The Howard Street Cemetery in 1949 by Life photographer Nina Leen: it looks much the same now and the vantage point is approximately the location of the Howard Street Church.

The Church was founded out of a schism, and it too experienced schisms during its brief existence, from 1803-1864: both it pastors and its membership were active and engaged citizens, often to the extreme. As its last pastor, the Reverend C.C. Beaman, concluded in his 1861 history (Essex Institute Historical Collections, Vol. 3): “the Church has been likened in reference to its trials to the bush that was in the fire and yet not consumed. On the slavery question and on temperance it has been a marked church, having early spoken boldly upon them;—and if the being cast into prison is a proof of regular descent from the apostles, this church has a strong claim, inasmuch as one of its ministers died in prison and another was confined there.” The men in question were the Reverends Charles T. Torrey and George Barrell Cheever. The latter was a passionate proponent of temperance, who targeted one of the wealthiest and most powerful men in town, John Stone, Deacon of the First Church and simultaneously Salem’s largest distiller (who also built my house), in The Dream, or, The True History of Deacon Giles’ Distillery and Deacon Jones’ Brewery: Reported for the Benefit of Posterity, which was first published in Salem in 1835 and later in New York City for national distribution. After its publication, Cheever was accosted in the streets, horse-whipped, and sued, convicted, and imprisoned for slander, but his campaign for temperance, waged from the pulpit as well as in print, did not cease. I wrote about this story way back in 2011, and now we have a distillery named after Deacon Giles (a perfect Salem story).

One of Deacon Giles’ Distillery’s great illustrations, from an edition at Boston Rare Maps.
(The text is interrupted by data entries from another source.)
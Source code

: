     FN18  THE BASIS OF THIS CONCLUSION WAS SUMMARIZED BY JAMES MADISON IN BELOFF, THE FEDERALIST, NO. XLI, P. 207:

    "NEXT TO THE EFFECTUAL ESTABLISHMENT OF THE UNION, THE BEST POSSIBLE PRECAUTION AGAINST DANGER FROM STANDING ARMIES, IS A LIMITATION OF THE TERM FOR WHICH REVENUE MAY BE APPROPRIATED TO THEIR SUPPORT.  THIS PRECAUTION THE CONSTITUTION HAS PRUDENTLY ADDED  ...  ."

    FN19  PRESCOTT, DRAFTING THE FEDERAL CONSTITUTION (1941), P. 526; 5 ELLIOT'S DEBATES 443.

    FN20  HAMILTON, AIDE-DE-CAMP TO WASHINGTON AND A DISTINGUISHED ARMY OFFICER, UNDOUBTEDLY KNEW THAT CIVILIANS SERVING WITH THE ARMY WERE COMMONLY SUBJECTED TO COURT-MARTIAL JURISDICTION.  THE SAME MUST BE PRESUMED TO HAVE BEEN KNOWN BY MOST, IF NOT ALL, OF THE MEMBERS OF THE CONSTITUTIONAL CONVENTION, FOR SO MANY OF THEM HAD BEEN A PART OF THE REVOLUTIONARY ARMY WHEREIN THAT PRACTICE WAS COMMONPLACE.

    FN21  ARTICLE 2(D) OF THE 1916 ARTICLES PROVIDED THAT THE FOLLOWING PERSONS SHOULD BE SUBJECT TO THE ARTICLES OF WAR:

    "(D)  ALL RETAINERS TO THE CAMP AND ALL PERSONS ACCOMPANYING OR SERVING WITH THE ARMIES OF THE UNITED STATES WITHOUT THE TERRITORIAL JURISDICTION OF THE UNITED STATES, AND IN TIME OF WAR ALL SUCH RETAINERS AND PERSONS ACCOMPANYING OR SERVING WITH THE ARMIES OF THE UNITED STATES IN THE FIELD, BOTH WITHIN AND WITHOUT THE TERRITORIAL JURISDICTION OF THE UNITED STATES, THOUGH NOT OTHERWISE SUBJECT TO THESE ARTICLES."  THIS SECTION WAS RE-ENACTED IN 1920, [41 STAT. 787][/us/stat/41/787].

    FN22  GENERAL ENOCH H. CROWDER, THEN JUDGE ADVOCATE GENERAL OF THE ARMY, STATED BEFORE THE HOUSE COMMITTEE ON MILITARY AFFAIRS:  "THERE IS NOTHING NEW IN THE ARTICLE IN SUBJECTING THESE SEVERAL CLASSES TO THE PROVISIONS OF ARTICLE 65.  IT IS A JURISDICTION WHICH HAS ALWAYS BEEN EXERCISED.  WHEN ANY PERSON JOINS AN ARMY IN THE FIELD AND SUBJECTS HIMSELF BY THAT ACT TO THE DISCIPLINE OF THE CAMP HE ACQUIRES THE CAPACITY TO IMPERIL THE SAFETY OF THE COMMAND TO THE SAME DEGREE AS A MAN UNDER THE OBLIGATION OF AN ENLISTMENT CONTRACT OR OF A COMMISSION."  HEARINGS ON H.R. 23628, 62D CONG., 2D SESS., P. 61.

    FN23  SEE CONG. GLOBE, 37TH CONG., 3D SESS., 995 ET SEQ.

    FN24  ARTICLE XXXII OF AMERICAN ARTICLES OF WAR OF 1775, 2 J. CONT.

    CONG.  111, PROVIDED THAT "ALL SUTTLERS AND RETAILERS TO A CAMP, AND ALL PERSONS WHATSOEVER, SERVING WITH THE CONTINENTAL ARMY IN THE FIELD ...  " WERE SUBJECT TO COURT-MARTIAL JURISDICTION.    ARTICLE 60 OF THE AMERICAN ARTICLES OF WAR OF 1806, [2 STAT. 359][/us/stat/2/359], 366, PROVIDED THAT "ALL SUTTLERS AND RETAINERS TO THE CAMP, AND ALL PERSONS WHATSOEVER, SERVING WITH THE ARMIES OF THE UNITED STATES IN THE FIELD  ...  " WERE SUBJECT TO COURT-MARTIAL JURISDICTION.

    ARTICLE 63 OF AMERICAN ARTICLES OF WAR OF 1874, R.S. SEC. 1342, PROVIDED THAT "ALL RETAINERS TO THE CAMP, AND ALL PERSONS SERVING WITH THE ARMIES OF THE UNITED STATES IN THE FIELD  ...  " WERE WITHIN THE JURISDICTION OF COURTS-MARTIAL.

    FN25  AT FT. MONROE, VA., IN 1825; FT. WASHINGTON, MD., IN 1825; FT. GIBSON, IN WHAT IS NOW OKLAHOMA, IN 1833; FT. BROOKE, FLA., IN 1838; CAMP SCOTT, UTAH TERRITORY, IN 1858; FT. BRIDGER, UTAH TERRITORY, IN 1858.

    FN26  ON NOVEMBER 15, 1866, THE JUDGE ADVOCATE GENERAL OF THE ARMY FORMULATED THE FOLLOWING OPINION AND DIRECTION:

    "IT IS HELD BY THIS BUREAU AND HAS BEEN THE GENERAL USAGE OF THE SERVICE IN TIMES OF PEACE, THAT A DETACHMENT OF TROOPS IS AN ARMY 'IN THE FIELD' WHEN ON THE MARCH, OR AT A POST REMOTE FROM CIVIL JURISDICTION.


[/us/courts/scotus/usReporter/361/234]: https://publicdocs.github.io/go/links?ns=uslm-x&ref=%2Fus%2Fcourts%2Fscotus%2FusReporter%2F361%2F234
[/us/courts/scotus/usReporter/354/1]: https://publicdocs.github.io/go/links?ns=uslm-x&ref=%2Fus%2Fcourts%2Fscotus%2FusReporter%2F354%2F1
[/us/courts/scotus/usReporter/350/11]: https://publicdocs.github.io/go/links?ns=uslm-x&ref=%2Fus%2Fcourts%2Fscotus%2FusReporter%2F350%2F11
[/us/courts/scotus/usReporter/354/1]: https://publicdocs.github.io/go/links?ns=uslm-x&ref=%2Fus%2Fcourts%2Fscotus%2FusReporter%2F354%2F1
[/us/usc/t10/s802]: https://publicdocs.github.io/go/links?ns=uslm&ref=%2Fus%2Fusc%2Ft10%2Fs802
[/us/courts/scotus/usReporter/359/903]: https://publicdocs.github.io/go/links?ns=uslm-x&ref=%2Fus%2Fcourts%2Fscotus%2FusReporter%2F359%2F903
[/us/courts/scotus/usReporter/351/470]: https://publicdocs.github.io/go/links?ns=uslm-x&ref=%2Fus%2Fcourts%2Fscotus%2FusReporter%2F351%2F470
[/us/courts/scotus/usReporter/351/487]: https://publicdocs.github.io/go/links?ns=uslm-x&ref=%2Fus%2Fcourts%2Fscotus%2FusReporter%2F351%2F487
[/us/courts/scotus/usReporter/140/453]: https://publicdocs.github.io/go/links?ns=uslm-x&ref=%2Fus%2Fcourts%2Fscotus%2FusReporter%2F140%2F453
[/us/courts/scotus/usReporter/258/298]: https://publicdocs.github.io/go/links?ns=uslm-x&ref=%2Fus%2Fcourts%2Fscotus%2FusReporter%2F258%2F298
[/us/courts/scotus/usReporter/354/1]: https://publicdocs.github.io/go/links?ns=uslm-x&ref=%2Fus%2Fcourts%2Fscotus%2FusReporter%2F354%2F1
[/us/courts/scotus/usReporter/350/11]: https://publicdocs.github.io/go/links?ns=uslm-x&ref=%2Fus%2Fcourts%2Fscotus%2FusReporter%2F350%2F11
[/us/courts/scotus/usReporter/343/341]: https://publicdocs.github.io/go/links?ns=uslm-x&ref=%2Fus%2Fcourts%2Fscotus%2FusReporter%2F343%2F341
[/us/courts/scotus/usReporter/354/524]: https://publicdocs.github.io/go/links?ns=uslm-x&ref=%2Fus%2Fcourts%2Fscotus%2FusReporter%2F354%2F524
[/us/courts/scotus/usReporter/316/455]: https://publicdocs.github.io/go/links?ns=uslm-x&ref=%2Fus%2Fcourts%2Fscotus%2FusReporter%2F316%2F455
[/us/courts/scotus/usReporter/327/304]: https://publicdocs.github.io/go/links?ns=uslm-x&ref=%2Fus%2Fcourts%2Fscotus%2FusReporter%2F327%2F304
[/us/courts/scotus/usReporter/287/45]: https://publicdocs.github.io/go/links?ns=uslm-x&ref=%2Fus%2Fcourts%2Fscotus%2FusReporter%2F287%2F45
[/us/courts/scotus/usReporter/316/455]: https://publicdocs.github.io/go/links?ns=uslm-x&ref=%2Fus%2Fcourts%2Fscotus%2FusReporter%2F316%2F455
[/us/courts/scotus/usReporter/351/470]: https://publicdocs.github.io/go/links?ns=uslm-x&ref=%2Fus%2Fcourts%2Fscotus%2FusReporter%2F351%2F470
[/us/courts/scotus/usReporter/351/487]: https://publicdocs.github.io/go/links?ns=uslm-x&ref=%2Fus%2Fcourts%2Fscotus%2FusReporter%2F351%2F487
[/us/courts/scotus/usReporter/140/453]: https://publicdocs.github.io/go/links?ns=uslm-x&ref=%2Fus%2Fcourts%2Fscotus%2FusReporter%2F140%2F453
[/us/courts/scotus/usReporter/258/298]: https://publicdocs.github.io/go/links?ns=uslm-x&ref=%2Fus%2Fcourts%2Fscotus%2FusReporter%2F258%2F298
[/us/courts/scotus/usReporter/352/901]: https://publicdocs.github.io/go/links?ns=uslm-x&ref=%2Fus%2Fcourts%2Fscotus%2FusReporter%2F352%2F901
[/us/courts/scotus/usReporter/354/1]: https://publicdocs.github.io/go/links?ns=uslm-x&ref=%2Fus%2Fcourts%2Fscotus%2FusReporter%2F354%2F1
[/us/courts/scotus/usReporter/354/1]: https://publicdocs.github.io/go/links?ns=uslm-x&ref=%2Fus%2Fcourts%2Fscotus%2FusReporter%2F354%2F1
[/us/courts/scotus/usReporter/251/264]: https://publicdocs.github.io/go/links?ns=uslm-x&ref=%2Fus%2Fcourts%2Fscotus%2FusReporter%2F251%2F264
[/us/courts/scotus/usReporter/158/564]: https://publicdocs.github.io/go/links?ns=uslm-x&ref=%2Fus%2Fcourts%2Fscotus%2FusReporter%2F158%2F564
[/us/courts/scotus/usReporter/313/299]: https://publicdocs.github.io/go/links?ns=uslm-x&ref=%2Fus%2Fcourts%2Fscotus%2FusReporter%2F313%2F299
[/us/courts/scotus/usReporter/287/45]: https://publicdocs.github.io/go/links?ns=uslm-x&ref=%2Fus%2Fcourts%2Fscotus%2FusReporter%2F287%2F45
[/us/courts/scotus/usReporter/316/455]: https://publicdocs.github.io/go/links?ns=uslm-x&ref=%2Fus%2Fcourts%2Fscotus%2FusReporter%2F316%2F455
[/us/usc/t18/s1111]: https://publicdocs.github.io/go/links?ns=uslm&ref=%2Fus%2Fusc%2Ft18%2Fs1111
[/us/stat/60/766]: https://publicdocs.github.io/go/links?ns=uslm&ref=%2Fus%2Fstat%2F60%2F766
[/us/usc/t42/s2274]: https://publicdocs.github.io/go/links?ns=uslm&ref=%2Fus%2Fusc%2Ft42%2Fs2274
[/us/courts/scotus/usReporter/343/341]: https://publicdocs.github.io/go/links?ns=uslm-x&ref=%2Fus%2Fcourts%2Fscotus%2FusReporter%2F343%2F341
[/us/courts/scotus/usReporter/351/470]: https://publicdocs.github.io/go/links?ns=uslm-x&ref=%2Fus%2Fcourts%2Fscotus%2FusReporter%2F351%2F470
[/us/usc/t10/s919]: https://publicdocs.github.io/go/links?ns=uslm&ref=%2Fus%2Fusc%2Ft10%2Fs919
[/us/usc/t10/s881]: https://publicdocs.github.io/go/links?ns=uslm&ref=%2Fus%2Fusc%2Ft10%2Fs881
So the Howard Street was a center of a temperance storm in the 1830s, but it was the center of Salem’s abolitionist activities from its foundation to its end. Its first pastor, the Reverend Joshua Spalding (sometimes spelled Spaulding) had welcomed African-Americans into his new congregation from the beginning, after his dismissal and his flock’s “separation” from the Tabernacle Church in 1802, and with each successive pastor the commitment to abolition became stronger. Spalding was an early advocate of public education for Salem’s African-American children, and he appointed an African-American man, Israel Freeman, as one of his new church’s deacons. A short-lived successor of Cheever, Charles Turner Torrey clearly could not stand to just talk about the evils of slavery in somewhat-enlightened Salem: he went south and became a conductor on the Underground Railroad, dying in a Baltimore jail of consumption after facilitating the freedom of some 400 enslaved persons. In jail, he wrote his memoirs to support his family back in Massachusetts: Home or The Pilgrims’ Faith Revived was first published in Salem in 1845; following his death in the following year, Torrey “returned” to Massachusetts and was buried in Mount Auburn Cemetery with considerable ceremony. One of Salem’s most eminent educators and abolitionists, William B. Dodge, was a long-time member and Elder of the Howard Street Church: he first taught Salem’s African-American students in its vestry, where the Salem Female Anti-Slavery Society (among whose founding members were Dodge’s wife Sarah Dole Dodge and daughters Lydia and Lucia) also met frequently. The whole congregation, and indeed the city, was summoned to the Howard Street Church on occasions for prayer services for the end of slavery, as was the case in June of 1835.

There is ample evidence that the Howard Street Church served as a hub for abolitionist activities in Salem over the first half of the nineteenth century, but it’s hard to pay tribute to a site that is no longer there. I can’t even come up with a photograph (well, there is a semblance, see below), which is really frustrating as the Church was the creation of Samuel McIntire! It had a tower, and a very famous bell, which might have ended up the adjacent Central Baptist Church on St. Peter Street after the Howard Street congregation was dissolved (but the City of Salem had a claim, so I’m not sure). The Church was almost in constant flux: it started out as the Branch Street Church, named for the lane that connected Brown and Bridge Streets, later called Howard, and assumed the name Howard Street Church in 1828. Its denomination changed too: from Congregational to Presbyterian and back to Congregational. It’s the individuals that stand out in the history of this church, though: Spalding, Cheever, Torrey, Dodge and more, It seemed to draw men and women of great conviction. And if Howard Street’s abolitionist history was not illustrious enough, there is the role that the Church played in one of the most deadly battles in pre-20th century naval history: the defeat of the USS Chesapeake by the HMS Shannon on June 1, 1813. The former ship’s crew was annihilated in the 12-minute battle, which was watched by North Shore residents from atop Legg’s Hill. The Chesapeake‘s captain, James Lawrence of “Don’t Give up the Ship” fame, died shortly after that famous plea, along with several of his officers. The Chesapeake was sailed to Nova Scotia by the British with its dead and wounded aboard, and Salem’s George Crowninshield retrieved the remains of Captain Lawrence and Lieutenant August Ludlow from Halifax at his own expense and returned them to Salem for a formal funeral at the “Rev. Mr. Spauldings Meeting-house” in late August 1813. And thus the Howard Street Church became the center of national attention.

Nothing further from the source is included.